[Start of Attachment]

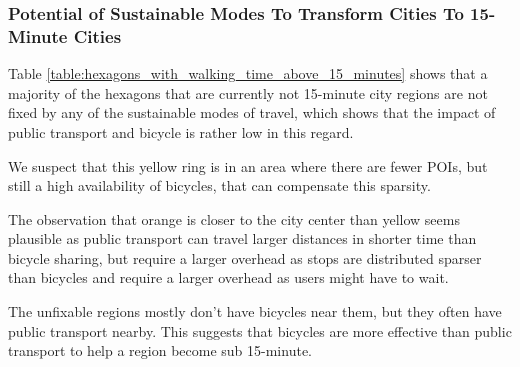 \subsubsection{Potential of Sustainable Modes To Transform Cities To 15-Minute Cities}

Table \ref{table:hexagons_with_walking_time_above_15_minutes} shows that a majority of the hexagons that are currently not 15-minute city regions are not fixed by any of the sustainable modes of travel, which shows that the impact of public transport and bicycle is rather low in this regard.

We suspect that this yellow ring is in an area where there are fewer POIs, but still a high availability of bicycles, that can compensate this sparsity.

The observation that orange is closer to the city center than yellow seems plausible as public transport can travel larger distances in shorter time than bicycle sharing, but require a larger overhead as stops are distributed sparser than bicycles and require a larger overhead as users might have to wait.

The unfixable regions mostly don't have bicycles near them, but they often have public transport nearby.
This suggests that bicycles are more effective than public transport to help a region become sub 15-minute.
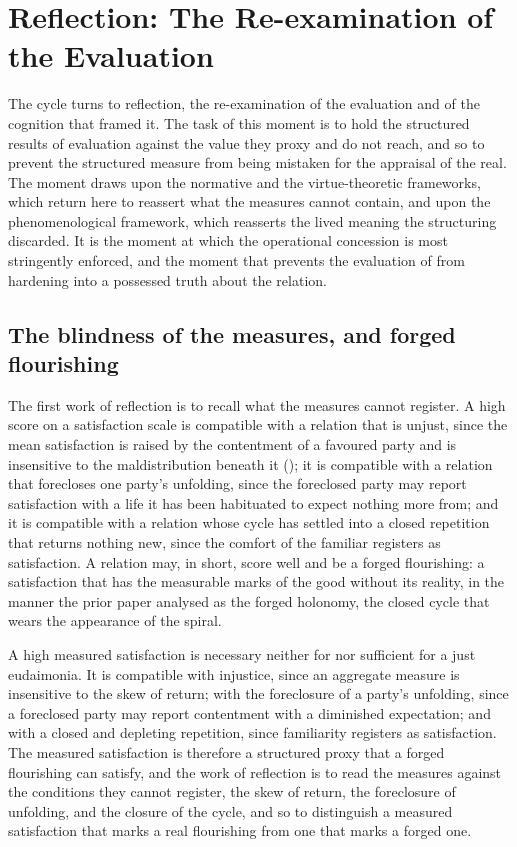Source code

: \section{Reflection: The Re-examination of the Evaluation}
\label{p11:sec:reflection}

\noindent
The cycle turns to reflection, the re-examination of the evaluation and of the cognition that framed it. The task of this moment is to hold the structured results of evaluation against the value they proxy and do not reach, and so to prevent the structured measure from being mistaken for the appraisal of the real. The moment draws upon the normative and the virtue-theoretic frameworks, which return here to reassert what the measures cannot contain, and upon the phenomenological framework, which reasserts the lived meaning the structuring discarded. It is the moment at which the operational concession is most stringently enforced, and the moment that prevents the evaluation of  from hardening into a possessed truth about the relation.

\subsection{The blindness of the measures, and forged flourishing}
\label{p11:sec:ref-blind}

The first work of reflection is to recall what the measures cannot register. A high score on a satisfaction scale is compatible with a relation that is unjust, since the mean satisfaction is raised by the contentment of a favoured party and is insensitive to the maldistribution beneath it (); it is compatible with a relation that forecloses one party's unfolding, since the foreclosed party may report satisfaction with a life it has been habituated to expect nothing more from; and it is compatible with a relation whose cycle has settled into a closed repetition that returns nothing new, since the comfort of the familiar registers as satisfaction. A relation may, in short, score well and be a forged flourishing: a satisfaction that has the measurable marks of the good without its reality, in the manner the prior paper analysed as the forged holonomy, the closed cycle that wears the appearance of the spiral.

\begin{claim}
A high measured satisfaction is necessary neither for nor sufficient for a just eudaimonia. It is compatible with injustice, since an aggregate measure is insensitive to the skew of return; with the foreclosure of a party's unfolding, since a foreclosed party may report contentment with a diminished expectation; and with a closed and depleting repetition, since familiarity registers as satisfaction. The measured satisfaction is therefore a structured proxy that a forged flourishing can satisfy, and the work of reflection is to read the measures against the conditions they cannot register, the skew of return, the foreclosure of unfolding, and the closure of the cycle, and so to distinguish a measured satisfaction that marks a real flourishing from one that marks a forged one.
\end{claim}

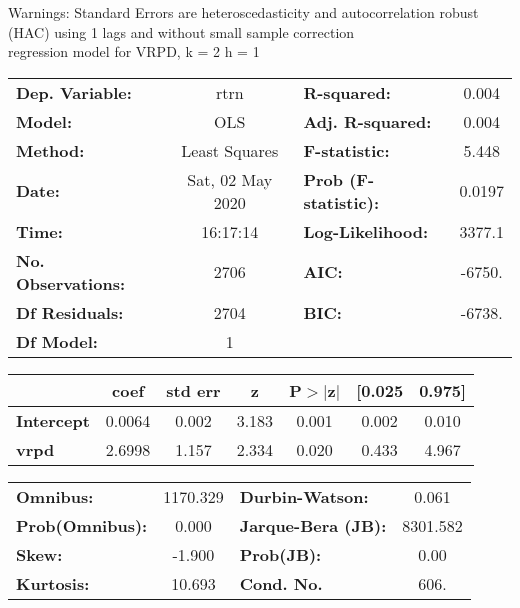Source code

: Warnings: \newline
 [1] Standard Errors are heteroscedasticity and autocorrelation robust (HAC) using 1 lags and without small sample correction\\ 

regression model for VRPD, k = 2 h = 1\begin{center}
\begin{tabular}{lclc}
\toprule
\textbf{Dep. Variable:}    &       rtrn       & \textbf{  R-squared:         } &     0.004   \\
\textbf{Model:}            &       OLS        & \textbf{  Adj. R-squared:    } &     0.004   \\
\textbf{Method:}           &  Least Squares   & \textbf{  F-statistic:       } &     5.448   \\
\textbf{Date:}             & Sat, 02 May 2020 & \textbf{  Prob (F-statistic):} &   0.0197    \\
\textbf{Time:}             &     16:17:14     & \textbf{  Log-Likelihood:    } &    3377.1   \\
\textbf{No. Observations:} &        2706      & \textbf{  AIC:               } &    -6750.   \\
\textbf{Df Residuals:}     &        2704      & \textbf{  BIC:               } &    -6738.   \\
\textbf{Df Model:}         &           1      & \textbf{                     } &             \\
\bottomrule
\end{tabular}
\begin{tabular}{lcccccc}
                   & \textbf{coef} & \textbf{std err} & \textbf{z} & \textbf{P$> |$z$|$} & \textbf{[0.025} & \textbf{0.975]}  \\
\midrule
\textbf{Intercept} &       0.0064  &        0.002     &     3.183  &         0.001        &        0.002    &        0.010     \\
\textbf{vrpd}      &       2.6998  &        1.157     &     2.334  &         0.020        &        0.433    &        4.967     \\
\bottomrule
\end{tabular}
\begin{tabular}{lclc}
\textbf{Omnibus:}       & 1170.329 & \textbf{  Durbin-Watson:     } &    0.061  \\
\textbf{Prob(Omnibus):} &   0.000  & \textbf{  Jarque-Bera (JB):  } & 8301.582  \\
\textbf{Skew:}          &  -1.900  & \textbf{  Prob(JB):          } &     0.00  \\
\textbf{Kurtosis:}      &  10.693  & \textbf{  Cond. No.          } &     606.  \\
\bottomrule
\end{tabular}
\end{center}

[End of Attachment]

#### [Task instructions]
Which lines in the material contain the word "statistic"? Pull each of them out.

#### [Problem solution]
\textbf{Method:}           &  Least Squares   & \textbf{  F-statistic:       } &     5.448   \\
\textbf{Date:}             & Sat, 02 May 2020 & \textbf{  Prob (F-statistic):} &   0.0197    \\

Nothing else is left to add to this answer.